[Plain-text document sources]

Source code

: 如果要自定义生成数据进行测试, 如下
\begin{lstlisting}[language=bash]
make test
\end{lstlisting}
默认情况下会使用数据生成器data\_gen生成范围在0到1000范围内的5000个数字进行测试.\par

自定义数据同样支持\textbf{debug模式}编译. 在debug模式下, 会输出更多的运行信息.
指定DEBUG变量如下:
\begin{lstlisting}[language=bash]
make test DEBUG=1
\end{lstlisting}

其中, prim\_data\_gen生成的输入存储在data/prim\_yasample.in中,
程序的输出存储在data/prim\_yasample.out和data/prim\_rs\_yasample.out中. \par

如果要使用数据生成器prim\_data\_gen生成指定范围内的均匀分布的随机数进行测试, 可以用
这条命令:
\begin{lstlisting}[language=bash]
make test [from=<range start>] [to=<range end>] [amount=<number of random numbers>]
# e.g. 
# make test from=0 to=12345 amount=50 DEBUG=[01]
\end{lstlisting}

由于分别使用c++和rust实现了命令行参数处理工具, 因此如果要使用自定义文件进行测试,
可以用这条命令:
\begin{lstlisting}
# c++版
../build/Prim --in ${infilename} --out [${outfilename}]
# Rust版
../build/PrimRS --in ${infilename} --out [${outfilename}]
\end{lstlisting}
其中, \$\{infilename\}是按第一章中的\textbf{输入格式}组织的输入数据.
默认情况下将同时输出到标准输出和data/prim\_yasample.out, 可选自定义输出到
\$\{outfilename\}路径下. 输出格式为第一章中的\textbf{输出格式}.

==

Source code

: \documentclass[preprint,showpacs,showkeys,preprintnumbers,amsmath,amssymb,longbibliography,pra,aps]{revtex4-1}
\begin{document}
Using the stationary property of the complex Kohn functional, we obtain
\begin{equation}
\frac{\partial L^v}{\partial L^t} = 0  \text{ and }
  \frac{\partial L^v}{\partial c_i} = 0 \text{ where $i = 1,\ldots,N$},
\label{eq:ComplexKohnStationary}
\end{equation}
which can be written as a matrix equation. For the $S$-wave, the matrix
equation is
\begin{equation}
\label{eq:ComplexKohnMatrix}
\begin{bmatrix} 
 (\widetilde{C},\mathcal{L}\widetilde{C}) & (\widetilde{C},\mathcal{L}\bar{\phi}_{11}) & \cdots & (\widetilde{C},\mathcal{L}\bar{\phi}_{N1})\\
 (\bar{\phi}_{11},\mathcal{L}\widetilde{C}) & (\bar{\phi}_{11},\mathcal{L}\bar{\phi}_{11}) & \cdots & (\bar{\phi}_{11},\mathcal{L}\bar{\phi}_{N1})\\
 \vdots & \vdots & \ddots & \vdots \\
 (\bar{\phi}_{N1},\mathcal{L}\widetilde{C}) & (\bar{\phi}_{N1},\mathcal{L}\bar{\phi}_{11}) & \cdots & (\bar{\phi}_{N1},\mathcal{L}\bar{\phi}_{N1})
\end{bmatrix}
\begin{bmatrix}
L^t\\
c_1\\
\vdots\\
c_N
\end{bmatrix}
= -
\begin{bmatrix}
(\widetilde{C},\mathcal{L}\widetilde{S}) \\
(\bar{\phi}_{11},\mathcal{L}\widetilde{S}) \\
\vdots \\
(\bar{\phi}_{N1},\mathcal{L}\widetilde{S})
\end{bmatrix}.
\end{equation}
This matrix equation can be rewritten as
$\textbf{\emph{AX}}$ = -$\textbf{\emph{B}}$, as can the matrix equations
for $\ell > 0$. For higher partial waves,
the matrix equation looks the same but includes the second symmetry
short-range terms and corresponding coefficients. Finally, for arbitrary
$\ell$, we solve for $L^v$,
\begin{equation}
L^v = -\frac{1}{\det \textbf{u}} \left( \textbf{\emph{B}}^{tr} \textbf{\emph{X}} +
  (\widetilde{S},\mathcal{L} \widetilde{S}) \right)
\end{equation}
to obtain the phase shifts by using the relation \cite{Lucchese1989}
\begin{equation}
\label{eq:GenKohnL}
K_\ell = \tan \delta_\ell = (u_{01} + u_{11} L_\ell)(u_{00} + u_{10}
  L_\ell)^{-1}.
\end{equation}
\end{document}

Problem to work on >>
The lines above that hold the word "textbf" need counting; write the count and nothing more.

Solved problem >>
5